[Update: April 5th, 2016 – The Live3 on HCP tutorial series was created using the SAP HANA Cloud Platform free developer trial landscape in January 2015. The HCP landscape has significantly evolved over the past year. Therefore one may encounter many issues while following along with the series using the most recent version of the free developer trail edition of HCP.]
In the next tutorial video in the SAP HANA Academy’s Live3 series Philip Mugglestone showcases how to perform text analysis using SAP HANA’s native capabilities. Text analysis allows us to identify the sentiment of a tweet. Watch Philip’s tutorial video below.
(0:40 – 5:10) How to Create a Text Index
Now that we have loaded real-time Twitter data into our SAP HANA table we can view the actual text of each individual tweet.

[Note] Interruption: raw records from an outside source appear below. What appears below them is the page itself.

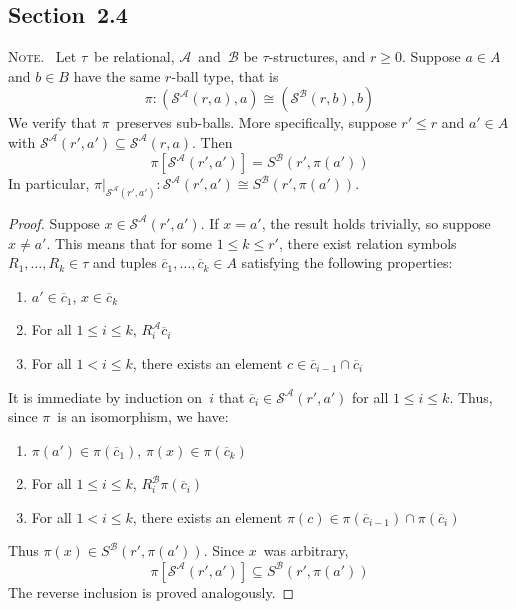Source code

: \documentclass[letterpaper]{article}
\newcommand{\A}{\mathcal{A}}
\newcommand{\B}{\mathcal{B}}
\renewcommand{\S}{\mathcal{S}}
\newcommand{\obar}[1]{\overline{#1}}
\newcommand{\iso}{\cong}
\newcommand{\sect}{\cap}
\newcommand{\booksection}[1]{\subsection*{Section~{#1}}}
\newcommand{\note}{\noindent\textsc{Note.}\ }
\theoremstyle{plain}
\begin{document}
\booksection{2.4}
\note
Let $\tau$~be relational, $\A$~and~$\B$ be $\tau$-structures, and $r\ge0$. Suppose $a\in A$ and $b\in B$ have the same $r$-ball type, that is
$$\pi:(\S^{\A}(r,a),a)\iso(\S^{\B}(r,b),b)$$
We verify that $\pi$~preserves sub-balls. More specifically, suppose $r'\le r$ and $a'\in A$ with $\S^{\A}(r',a')\subseteq\S^{\A}(r,a)$. Then
$$\pi[\S^{\A}(r',a')]=S^{\B}(r',\pi(a'))$$
In particular, $\pi|_{\S^{\A}(r',a')}:\S^{\A}(r',a')\iso S^{\B}(r',\pi(a'))$.
\begin{proof}
Suppose $x\in\S^{\A}(r',a')$. If $x=a'$, the result holds trivially, so suppose $x\ne a'$. This means that for some $1\le k\le r'$, there exist relation symbols $R_1,\ldots,R_k\in\tau$ and tuples $\obar{c}_1,\ldots,\obar{c}_k\in A$ satisfying the following properties:
\begin{enumerate}[itemsep=0pt]
\item $a'\in\obar{c}_1$, $x\in\obar{c}_k$
\item For all $1\le i\le k$, $R_i^{\A}\obar{c}_i$
\item For all $1<i\le k$, there exists an element $c\in\obar{c}_{i-1}\sect\obar{c}_i$
\end{enumerate}
It is immediate by induction on~$i$ that $\obar{c}_i\in\S^{\A}(r',a')$ for all $1\le i\le k$. Thus, since $\pi$~is an isomorphism, we have:
\begin{enumerate}[itemsep=0pt]
\item $\pi(a')\in\pi(\obar{c}_1)$, $\pi(x)\in\pi(\obar{c}_k)$
\item For all $1\le i\le k$, $R_i^{\B}\pi(\obar{c}_i)$
\item For all $1<i\le k$, there exists an element $\pi(c)\in\pi(\obar{c}_{i-1})\sect\pi(\obar{c}_i)$	
\end{enumerate}
Thus $\pi(x)\in S^{\B}(r',\pi(a'))$. Since $x$~was arbitrary,
$$\pi[\S^{\A}(r',a')]\subseteq S^{\B}(r',\pi(a'))$$
The reverse inclusion is proved analogously.
\end{proof}
\end{document}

To create a Text Index open a new SQL console in Eclipse and make sure you’re set to the proper schema in your current session. Next with Notepad++ open the 03 setupTextAnalysis.sql in the scripts folder of the Live3 course GitHub code repository. Copy and paste the code into the SQL console.
The above code will create a full Text Index on the text column of the Tweets table. The index will be called tweets. A configuration will be set to extract the core voice of customer for the sentiment analysis part of the text analysis. The SQL specifies the language of each Tweet via the Language column of the Tweets table and also determines what languages we will do the sentiment analysis on. Sentiment analysis will be done on Tweets in English, French, German, Spanish, and Chinese. These five languages are currently supported for sentiment analysis. The final line of code actually turns on the text analysis.
Highlight the code and click the run button to execute it. Now for all of the data currently in the Tweets table as well as for any new rows that are added, a new table will be created automatically that will be logically seen as an index.
(5:10 – 9:00) Overview of $TA_Tweets Text Index
After refreshing the list of tables our newly created text index called $TA_Tweets will appear. By doing a data preview on $TA_Tweets we will see some important columns. These include TA_RULE, a column that confirms that entity extraction is occurring. The TA_TOKEN lists the piece of information that the text analysis is preformed on. TA_TYPE shows what type of text analysis is it and what has been extracted. Examples include location, social media and sentiment.
The text index determines the five types of sentiment a Tweet can have. For example the word “Grand” is determined to be strong positive sentiment and “Disappointed” is determined to be weak negative sentiment. Some words are labeled ambiguous and could be considered profane such as “loser.”